■ **Task**:
Copy all lines in the data that contain the string "Follows".
#### Records for the exercise
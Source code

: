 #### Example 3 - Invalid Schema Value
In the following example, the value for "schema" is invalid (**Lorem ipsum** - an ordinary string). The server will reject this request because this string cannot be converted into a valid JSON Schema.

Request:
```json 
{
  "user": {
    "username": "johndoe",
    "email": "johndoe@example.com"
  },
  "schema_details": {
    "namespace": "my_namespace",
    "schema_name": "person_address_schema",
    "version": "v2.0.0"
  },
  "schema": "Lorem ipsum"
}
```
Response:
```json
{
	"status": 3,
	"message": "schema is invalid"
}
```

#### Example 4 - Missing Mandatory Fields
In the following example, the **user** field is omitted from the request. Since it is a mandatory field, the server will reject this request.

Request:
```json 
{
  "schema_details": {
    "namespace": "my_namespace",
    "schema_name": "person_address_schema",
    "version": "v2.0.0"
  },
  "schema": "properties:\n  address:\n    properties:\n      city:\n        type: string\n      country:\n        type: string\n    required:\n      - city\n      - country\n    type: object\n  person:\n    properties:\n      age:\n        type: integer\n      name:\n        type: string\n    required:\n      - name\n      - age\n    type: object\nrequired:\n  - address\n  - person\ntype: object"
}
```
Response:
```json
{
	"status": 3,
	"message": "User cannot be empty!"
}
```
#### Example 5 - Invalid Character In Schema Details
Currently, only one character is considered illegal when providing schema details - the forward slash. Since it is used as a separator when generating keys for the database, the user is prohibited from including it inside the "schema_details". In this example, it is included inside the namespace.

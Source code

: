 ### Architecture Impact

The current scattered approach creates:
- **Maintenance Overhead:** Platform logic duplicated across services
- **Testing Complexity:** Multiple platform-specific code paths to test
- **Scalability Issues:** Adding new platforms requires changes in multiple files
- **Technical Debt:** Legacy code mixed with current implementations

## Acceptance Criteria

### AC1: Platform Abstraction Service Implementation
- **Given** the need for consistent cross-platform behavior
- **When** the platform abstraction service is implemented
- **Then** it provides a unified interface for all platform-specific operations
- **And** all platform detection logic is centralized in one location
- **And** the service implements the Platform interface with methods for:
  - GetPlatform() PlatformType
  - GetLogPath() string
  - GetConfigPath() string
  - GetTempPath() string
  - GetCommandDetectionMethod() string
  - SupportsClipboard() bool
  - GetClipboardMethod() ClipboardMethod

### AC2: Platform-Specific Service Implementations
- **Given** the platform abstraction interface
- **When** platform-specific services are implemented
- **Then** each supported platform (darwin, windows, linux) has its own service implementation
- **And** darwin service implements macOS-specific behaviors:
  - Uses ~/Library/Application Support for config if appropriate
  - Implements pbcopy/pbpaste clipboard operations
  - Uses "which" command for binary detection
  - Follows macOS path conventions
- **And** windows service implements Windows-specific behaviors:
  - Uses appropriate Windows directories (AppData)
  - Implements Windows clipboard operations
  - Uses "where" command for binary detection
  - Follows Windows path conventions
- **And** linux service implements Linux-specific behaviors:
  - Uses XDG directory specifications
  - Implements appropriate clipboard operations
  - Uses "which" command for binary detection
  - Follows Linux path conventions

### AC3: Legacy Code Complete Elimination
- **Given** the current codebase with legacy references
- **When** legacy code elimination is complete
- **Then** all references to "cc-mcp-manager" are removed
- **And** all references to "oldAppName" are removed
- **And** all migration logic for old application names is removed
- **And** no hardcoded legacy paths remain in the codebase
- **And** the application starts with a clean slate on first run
########
■ **Solution**:
  - Follows macOS path conventions
  - Follows Windows path conventions
  - Follows Linux path conventions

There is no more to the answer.